### What is expected:
If a line in the data below contains "firstname", copy it.

[Collected data entries]
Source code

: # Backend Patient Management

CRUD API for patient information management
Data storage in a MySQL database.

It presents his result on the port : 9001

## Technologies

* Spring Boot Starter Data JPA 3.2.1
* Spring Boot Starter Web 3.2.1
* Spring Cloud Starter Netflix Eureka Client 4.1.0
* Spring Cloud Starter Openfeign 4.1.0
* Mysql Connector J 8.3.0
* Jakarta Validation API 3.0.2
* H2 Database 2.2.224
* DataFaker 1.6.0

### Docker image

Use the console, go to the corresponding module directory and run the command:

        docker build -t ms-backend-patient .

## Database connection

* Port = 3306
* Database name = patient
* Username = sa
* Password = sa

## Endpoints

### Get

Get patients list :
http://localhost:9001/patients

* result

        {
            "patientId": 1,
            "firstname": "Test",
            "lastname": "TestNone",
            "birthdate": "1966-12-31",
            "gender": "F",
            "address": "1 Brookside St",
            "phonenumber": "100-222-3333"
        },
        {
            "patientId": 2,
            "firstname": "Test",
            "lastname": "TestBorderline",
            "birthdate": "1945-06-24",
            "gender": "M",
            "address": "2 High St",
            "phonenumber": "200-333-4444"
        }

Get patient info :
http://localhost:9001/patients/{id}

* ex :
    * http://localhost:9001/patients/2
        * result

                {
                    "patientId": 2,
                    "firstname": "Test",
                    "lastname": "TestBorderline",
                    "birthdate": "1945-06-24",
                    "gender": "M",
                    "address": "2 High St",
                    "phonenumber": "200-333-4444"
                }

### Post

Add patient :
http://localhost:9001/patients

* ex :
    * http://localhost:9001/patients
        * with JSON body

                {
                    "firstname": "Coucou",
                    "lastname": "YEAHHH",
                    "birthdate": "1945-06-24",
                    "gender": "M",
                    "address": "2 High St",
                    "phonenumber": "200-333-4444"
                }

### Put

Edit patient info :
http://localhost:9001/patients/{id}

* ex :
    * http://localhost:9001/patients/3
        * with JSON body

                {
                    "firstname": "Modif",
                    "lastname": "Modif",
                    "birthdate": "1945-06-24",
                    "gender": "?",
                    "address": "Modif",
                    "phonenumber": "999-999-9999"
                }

---

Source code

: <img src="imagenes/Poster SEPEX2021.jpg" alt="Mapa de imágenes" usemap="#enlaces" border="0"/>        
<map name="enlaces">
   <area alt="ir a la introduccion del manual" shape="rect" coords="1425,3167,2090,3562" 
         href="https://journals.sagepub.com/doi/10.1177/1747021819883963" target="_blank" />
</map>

---

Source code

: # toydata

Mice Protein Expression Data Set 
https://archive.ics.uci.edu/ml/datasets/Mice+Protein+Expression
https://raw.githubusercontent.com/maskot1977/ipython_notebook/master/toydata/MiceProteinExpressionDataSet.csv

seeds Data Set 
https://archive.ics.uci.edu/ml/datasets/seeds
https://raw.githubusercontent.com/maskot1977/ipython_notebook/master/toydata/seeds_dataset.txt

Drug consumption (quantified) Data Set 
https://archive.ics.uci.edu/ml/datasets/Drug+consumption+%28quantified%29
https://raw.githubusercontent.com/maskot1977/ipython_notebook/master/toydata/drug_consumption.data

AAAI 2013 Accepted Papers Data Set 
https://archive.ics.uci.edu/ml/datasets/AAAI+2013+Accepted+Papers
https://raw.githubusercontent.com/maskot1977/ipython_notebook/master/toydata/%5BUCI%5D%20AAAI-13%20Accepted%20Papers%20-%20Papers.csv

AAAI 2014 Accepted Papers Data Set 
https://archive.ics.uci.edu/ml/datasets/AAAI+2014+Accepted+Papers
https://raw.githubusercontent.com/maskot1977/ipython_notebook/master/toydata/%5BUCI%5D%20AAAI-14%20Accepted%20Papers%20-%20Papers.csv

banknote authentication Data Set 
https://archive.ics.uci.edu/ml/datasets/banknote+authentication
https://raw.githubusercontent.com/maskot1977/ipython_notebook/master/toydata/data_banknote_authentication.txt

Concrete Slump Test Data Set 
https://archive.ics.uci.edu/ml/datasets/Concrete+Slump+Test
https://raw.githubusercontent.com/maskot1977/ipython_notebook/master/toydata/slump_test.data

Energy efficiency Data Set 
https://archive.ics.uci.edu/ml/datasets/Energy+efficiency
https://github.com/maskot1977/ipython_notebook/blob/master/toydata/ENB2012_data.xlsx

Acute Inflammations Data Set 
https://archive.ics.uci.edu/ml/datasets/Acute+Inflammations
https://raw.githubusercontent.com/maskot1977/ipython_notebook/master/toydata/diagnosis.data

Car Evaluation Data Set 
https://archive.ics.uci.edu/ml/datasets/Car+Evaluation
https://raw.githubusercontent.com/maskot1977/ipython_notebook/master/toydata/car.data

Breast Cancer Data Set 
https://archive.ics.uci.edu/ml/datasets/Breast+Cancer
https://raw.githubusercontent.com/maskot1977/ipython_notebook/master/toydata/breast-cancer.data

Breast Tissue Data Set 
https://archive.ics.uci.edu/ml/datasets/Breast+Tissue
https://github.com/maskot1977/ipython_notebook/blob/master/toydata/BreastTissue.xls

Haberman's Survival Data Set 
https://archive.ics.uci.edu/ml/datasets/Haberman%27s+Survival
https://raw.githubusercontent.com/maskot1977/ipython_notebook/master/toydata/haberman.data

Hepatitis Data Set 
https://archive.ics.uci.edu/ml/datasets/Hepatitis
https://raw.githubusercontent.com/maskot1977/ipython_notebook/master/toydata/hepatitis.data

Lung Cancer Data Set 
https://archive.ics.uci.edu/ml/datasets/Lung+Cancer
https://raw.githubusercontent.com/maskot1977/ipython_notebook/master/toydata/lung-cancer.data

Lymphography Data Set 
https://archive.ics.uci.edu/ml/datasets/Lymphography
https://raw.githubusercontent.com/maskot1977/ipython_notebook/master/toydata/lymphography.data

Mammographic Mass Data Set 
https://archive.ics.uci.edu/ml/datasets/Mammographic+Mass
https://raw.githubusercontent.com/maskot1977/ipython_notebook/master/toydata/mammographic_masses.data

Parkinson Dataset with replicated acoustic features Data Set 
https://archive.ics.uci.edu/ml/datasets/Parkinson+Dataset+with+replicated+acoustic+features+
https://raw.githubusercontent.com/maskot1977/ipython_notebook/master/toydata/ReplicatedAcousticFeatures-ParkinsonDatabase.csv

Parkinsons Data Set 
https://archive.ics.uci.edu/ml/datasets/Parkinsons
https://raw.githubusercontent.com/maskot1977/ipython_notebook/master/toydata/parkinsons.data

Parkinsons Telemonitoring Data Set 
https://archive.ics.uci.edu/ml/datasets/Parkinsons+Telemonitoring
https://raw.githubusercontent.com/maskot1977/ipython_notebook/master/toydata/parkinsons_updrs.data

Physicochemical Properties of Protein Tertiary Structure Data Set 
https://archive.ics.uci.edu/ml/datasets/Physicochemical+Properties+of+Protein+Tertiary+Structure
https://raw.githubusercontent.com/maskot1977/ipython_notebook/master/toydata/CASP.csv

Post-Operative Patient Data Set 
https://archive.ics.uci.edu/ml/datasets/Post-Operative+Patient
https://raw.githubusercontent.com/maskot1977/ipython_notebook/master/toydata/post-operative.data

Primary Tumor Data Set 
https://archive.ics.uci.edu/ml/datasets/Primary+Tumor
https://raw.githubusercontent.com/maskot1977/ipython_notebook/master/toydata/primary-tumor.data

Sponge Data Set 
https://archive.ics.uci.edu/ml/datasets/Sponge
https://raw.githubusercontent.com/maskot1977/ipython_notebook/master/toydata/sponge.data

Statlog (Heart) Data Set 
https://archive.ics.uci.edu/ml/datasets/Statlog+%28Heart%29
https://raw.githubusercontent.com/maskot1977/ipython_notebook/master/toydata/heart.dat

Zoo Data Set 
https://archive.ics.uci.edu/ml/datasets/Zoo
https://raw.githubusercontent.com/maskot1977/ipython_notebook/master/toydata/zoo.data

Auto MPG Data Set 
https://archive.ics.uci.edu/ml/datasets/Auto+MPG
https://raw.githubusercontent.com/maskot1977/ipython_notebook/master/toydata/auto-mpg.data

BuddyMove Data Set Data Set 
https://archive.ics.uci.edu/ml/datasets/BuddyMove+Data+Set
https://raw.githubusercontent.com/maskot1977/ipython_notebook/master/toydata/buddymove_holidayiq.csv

### Output:
            "firstname": "Test",
            "firstname": "Test",
                    "firstname": "Test",
                    "firstname": "Coucou",
                    "firstname": "Modif",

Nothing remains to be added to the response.